When I first started trading in the markets, I learnt about volatility. Although at the time in early 2000, the markets will far calmer to what they are now. Credit expansion had begun in earnest, when the Fed fund rate was chopped down to 1.0% by Greenspan on June 25th 2003. The bull run in global markets ensured, stocks and bonds rallied. Even betting on the EUR against the JPY (with a high leverage) would give a good return. But with the collapse of the credit markets, onset by the collapse of the subprime mortgage market. Volatility hit hard, the Federal Reserve under Ben Bernanke slashed rates (from 4.75% in 2007 to the current 2.25%) and went bonkers with liquidity injections – most likely bailing out a few US banks (apart from the Bear Stearns) that were on the brink of insolvency. The worlds central banks either tightened in small increments or got the timing somewhat wrong and have tightened in dangerous financial environments (retail banks tightening their lending and increasing interest rates on loans). So central banks that did have a tightening bias started to cut interest rates, note Bank of Canada from July 10th 2007 key interest rate at 4.50% now (22nd April 2008 ) 3.00%.

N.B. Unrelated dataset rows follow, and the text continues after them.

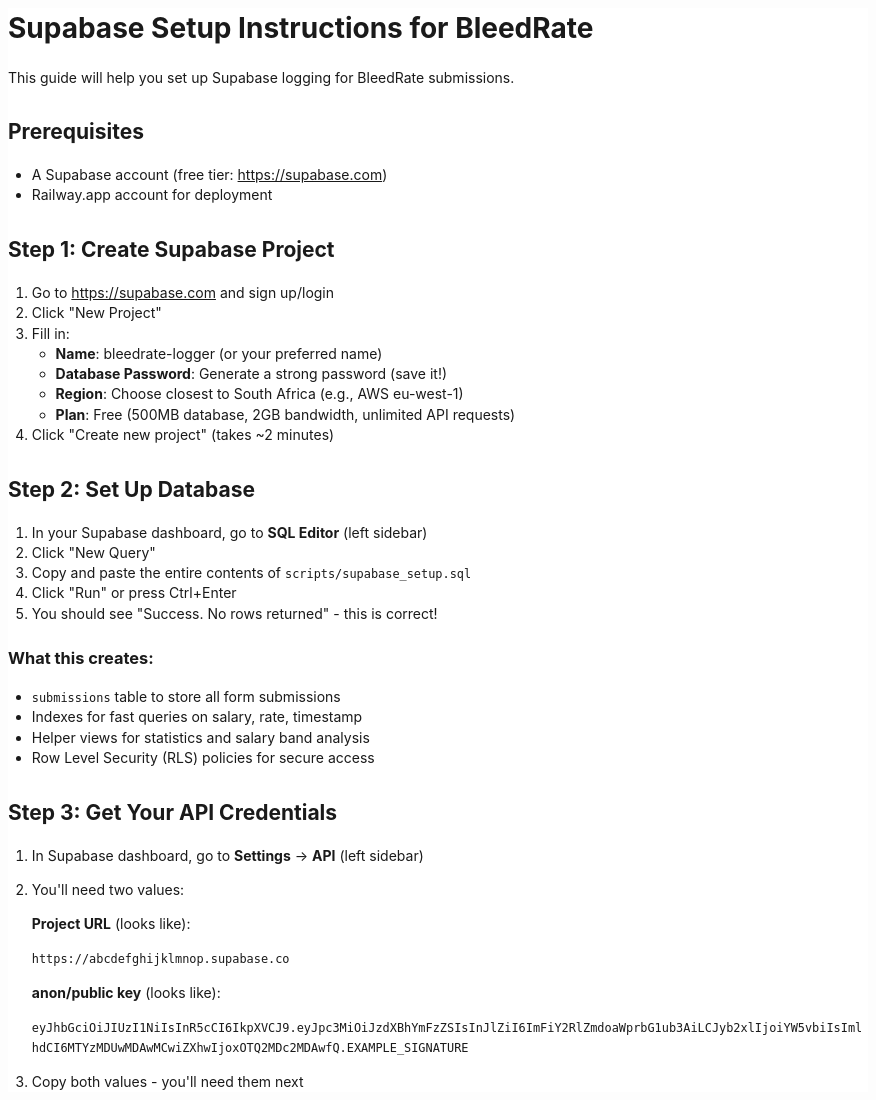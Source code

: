 # Supabase Setup Instructions for BleedRate

This guide will help you set up Supabase logging for BleedRate submissions.

## Prerequisites
- A Supabase account (free tier: https://supabase.com)
- Railway.app account for deployment

## Step 1: Create Supabase Project

1. Go to https://supabase.com and sign up/login
2. Click "New Project"
3. Fill in:
   - **Name**: bleedrate-logger (or your preferred name)
   - **Database Password**: Generate a strong password (save it!)
   - **Region**: Choose closest to South Africa (e.g., AWS eu-west-1)
   - **Plan**: Free (500MB database, 2GB bandwidth, unlimited API requests)
4. Click "Create new project" (takes ~2 minutes)

## Step 2: Set Up Database

1. In your Supabase dashboard, go to **SQL Editor** (left sidebar)
2. Click "New Query"
3. Copy and paste the entire contents of `scripts/supabase_setup.sql`
4. Click "Run" or press Ctrl+Enter
5. You should see "Success. No rows returned" - this is correct!

### What this creates:
- `submissions` table to store all form submissions
- Indexes for fast queries on salary, rate, timestamp
- Helper views for statistics and salary band analysis
- Row Level Security (RLS) policies for secure access

## Step 3: Get Your API Credentials

1. In Supabase dashboard, go to **Settings** → **API** (left sidebar)
2. You'll need two values:

   **Project URL** (looks like):
   ```
   https://abcdefghijklmnop.supabase.co
   ```

   **anon/public key** (looks like):
   ```
   eyJhbGciOiJIUzI1NiIsInR5cCI6IkpXVCJ9.eyJpc3MiOiJzdXBhYmFzZSIsInJlZiI6ImFiY2RlZmdoaWprbG1ub3AiLCJyb2xlIjoiYW5vbiIsImlhdCI6MTYzMDUwMDAwMCwiZXhwIjoxOTQ2MDc2MDAwfQ.EXAMPLE_SIGNATURE
   ```

3. Copy both values - you'll need them next
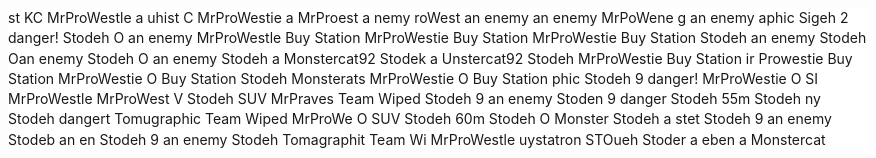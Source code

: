 st KC
MrProWestle a uhist C
MrProWestie a
MrProest a
nemy
roWest
an enemy
an enemy
MrPoWene g an enemy
aphic
Sigeh 2 danger!
Stodeh O an enemy
MrProWestle
Buy Station
MrProWestie
Buy Station
MrProWestie Buy Station
Stodeh
an enemy
Stodeh Oan enemy
Stodeh O an enemy
Stodeh a Monstercat92
Stodek a
Unstercat92
Stodeh
MrProWestie Buy Station
ir Prowestie Buy Station
MrProWestie O Buy Station
Stodeh Monsterats
MrProWestie O Buy Station
phic
Stodeh 9 danger!
MrProWestie O SI
MrProWestle
MrProWest V
Stodeh
SUV
MrPraves
Team Wiped
Stodeh 9 an enemy
Stoden 9 danger
Stodeh
55m
Stodeh ny
Stodeh
dangert
Tomugraphic
Team Wiped
MrProWe
O SUV
Stodeh
60m
Stodeh O Monster
Stodeh a stet
Stodeh 9 an enemy
Stodeb an en
Stodeh 9 an enemy
Stodeh
Tomagraphit
Team Wi
MrProWestle uystatron
STOueh
Stoder a
eben a Monstercat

Soon the Australian and most likely New Zealand reserve banks will cut rates, rather than increase them. Recently economist Stephen Roach recommended that China should increase it’s interest rate by 1.00%. In respect to fighting inflation in China and protecting the yuan, rather than be concerned about economic slow downs. Rate cutting to help prop up slowing economies has been at the expense of inflation, in which has increased the chances that he global economy will enter into a simultaneous stagflation recession.
Every country is facing high inflation, oil, food (rice, flour), rental and utilities; with property and stock market prices collapsing.
The Federal Reserve with it’s chairman Ben Bernanke will cut rates another 0.25% this week. If the Fed decided to hold their rate cutting policy (after the 25 point cut – which will bring the Fed rate to 2.00%) we will not see a dramatic drop in commodity prices.
If there is a perfect storm of collapsing asset markets, with inflation that is out of control. It is a synchronized storm that has hit on a global scale and there could be small eye of the storm we are now residing in.